Figure 2 illustrates the exemplary embodiment of the cache concept 100 of Figure 1 for a control plane failure case, when the protocol state machine 102 is unavailable and the network state is stable. The message cache 104 protects against situations where the protocol state machine is unavailable, for any reason by temporarily continuing to serve the network. For example, the processor holding the protocol state machine 102 may be rebooting. The message cache 104 generally continues to send messages from the buffers so that neighboring nodes 106 in the network 108 do not become aware that the protocol state machine 102 is unavailable. Communication to the neighboring nodes 106 is mimicked based on information stored in the message cache 104. Thus, the message cache 104 bridges at least a portion of the time that the protocol state machine 102 is unavailable. Protocols that periodically send the same message (e.g., hello message, update message) to the neighboring nodes 106 can easily be mimicked. The message cache 104 uses the timer 114 to send messages stored in the sent messages buffer 110 periodically in the same manner as the protocol state machine 102. As a result, the neighboring nodes 106 do not detect any change in the protocol state machine 102. The message cache 104 receives messages from neighboring nodes 106 and stores them in the received message buffer 112. The message cache 104 is able to detect any event or change (e.g., state change) in the network 108 that would make the message cache 104 invalid by examining the status control 116 and the received messages. The status control 116 determines whether the message cache 104 is valid or invalid. When the message cache 104 becomes invalid, it ceases sending messages because it cannot properly react to the event or change in the network 108.

The message cache 104 is a simplified component to simulate at least a portion of the protocol state machine 102. An efficient implementation of the message cache 104 probably does not simulate the complete behavior of the

468327 1 8 control plane protocol. The degree of simplicity or complexity of the message cache 104 may vary depending on the control plane protocol implemented.

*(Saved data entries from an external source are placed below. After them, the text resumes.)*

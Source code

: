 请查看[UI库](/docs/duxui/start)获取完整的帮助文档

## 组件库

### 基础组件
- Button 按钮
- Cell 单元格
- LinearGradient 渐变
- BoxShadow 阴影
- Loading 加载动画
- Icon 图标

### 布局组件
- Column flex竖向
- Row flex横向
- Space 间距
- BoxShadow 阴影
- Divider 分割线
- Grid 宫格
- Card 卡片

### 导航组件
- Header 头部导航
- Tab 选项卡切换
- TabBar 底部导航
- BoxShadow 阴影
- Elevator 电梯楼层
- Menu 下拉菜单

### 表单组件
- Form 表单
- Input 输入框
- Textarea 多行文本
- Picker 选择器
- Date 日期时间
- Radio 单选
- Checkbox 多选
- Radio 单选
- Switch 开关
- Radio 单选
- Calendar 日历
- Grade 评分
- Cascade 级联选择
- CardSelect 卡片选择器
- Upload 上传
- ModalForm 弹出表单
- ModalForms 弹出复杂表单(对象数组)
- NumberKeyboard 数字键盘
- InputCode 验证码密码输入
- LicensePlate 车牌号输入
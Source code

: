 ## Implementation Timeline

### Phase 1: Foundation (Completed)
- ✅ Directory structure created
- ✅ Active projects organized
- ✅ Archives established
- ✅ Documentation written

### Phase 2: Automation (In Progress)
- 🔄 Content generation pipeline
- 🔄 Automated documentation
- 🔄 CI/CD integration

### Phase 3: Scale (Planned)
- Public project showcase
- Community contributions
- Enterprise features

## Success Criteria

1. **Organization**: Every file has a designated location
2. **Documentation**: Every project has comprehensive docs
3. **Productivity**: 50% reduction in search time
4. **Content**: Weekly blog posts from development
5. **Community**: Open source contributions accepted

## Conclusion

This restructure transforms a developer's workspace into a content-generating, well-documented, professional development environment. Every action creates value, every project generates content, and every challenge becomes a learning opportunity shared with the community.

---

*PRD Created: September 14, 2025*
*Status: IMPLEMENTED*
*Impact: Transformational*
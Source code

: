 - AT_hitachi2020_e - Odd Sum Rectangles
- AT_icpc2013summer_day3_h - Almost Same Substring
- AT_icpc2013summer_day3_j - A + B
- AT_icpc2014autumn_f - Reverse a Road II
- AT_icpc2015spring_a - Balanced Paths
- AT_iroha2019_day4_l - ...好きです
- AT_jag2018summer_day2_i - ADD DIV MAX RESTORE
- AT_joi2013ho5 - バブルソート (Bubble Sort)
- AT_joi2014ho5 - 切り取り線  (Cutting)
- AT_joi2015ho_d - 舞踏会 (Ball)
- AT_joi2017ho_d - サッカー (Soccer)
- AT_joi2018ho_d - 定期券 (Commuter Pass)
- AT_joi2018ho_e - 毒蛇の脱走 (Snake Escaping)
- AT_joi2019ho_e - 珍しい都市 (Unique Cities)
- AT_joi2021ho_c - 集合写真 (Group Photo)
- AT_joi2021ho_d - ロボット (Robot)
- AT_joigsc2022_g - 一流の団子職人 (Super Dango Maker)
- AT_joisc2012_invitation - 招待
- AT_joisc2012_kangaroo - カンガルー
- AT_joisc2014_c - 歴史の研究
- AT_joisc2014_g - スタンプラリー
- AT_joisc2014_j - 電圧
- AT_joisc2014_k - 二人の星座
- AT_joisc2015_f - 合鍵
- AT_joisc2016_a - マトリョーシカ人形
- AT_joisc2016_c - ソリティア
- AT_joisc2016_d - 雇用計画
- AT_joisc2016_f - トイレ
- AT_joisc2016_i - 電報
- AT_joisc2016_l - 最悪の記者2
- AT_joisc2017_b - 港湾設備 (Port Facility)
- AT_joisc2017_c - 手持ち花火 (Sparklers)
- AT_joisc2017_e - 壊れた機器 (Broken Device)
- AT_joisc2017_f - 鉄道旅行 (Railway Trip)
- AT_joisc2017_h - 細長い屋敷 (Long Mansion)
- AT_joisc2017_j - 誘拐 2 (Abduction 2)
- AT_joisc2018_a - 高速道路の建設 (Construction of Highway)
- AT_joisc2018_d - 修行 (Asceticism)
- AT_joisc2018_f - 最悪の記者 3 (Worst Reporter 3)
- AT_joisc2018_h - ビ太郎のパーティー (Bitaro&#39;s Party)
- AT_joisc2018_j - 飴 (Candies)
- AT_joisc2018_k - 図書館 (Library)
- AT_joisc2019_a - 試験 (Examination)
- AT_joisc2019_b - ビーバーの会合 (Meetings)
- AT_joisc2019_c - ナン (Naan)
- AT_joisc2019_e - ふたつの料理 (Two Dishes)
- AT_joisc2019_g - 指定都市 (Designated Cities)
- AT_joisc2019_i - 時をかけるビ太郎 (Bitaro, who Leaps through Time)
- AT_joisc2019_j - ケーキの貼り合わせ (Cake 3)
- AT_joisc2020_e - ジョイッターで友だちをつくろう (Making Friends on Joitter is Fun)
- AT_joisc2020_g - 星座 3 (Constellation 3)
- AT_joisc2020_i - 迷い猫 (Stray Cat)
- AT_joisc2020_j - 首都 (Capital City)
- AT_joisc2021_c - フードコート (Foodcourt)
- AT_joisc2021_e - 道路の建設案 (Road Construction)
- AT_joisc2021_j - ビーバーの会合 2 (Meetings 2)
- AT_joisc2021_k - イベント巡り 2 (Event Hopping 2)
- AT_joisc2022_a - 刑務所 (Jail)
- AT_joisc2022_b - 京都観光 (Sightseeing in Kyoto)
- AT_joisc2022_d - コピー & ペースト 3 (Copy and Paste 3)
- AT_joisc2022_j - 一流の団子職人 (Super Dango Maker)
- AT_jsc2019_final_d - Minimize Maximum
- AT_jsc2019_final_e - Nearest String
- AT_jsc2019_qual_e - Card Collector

For example, the message cache may simulate transition between two or more states of the protocol state machine 102 with logic in the status control 116. The message cache may be implemented in hardware, firmware, or software (e.g., field-programmable gate array (FPGA) or application-specific integrated circuit (ASIC)). The message cache 104 continues to mimic the protocol state machine so long as it remains valid, which may be a short time or the entire time the protocol state machine is unavailable, depending on circumstances. Some protocols require updates in the milliseconds range, while others require updates in the seconds range. This embodiment is not limited to any particular protocol or degree of complexity of the status control logic 116.

Figure 3 illustrates the exemplary embodiment of the cache concept 100 of Figure 1 for a control plane failure case, when the protocol state machine 102 is unavailable and the network state is unstable. In this case, the message cache 104 transitions into an invalid state. Based on the received messages 112, the status control 116 determines that some event occurred, making the network state unstable so that simulation of the protocol state machine 102 by the message cache 104 must stop according to the particular protocol implemented. Once the message cache 104 stops simulating the protocol state machine 102, the neighboring nodes 106 may become aware that the protocol state machine 102 is failed or otherwise unavailable, as if no message cache 104 were present.

Figure 4 illustrates an exemplary embodiment of a cache concept 400 for a default case, when two instances of a state machine exist (worker and protection), the worker state machine being active, the protection state machine being standby, and each being associated with a cache. This embodiment is a particular realization of a control plane protocol in a particular context; however, the invention is not limited to any particular implementation. In this embodiment, network availability is improved by caching messages.

This embodiment is in the context of a blade server (not shown); however, the invention is not limited to any particular hardware. A blade server is a server chassis housing multiple thin, modular electronic circuit boards,

468327 1 known as server blades. Each blade is a server on a card, containing processors, memory, integrated network controllers, and input/output (I/O) ports. Blade servers increasingly allow the inclusion of functions, such as network switches and routers as individual blades. The state machines (SMs) for two such blades are shown in Figure 4: a worker state machine 406 for a worker packet switch (PS) 402 and a protection state machine 408 for a protection PS 404. The worker state machine 408 is initially active and the protection state machine 406 is initially standby and soon to become active. The two instances (active/standby) of the protocol state machine are located on different hardware (e.g., CPUs) but still within the same network node.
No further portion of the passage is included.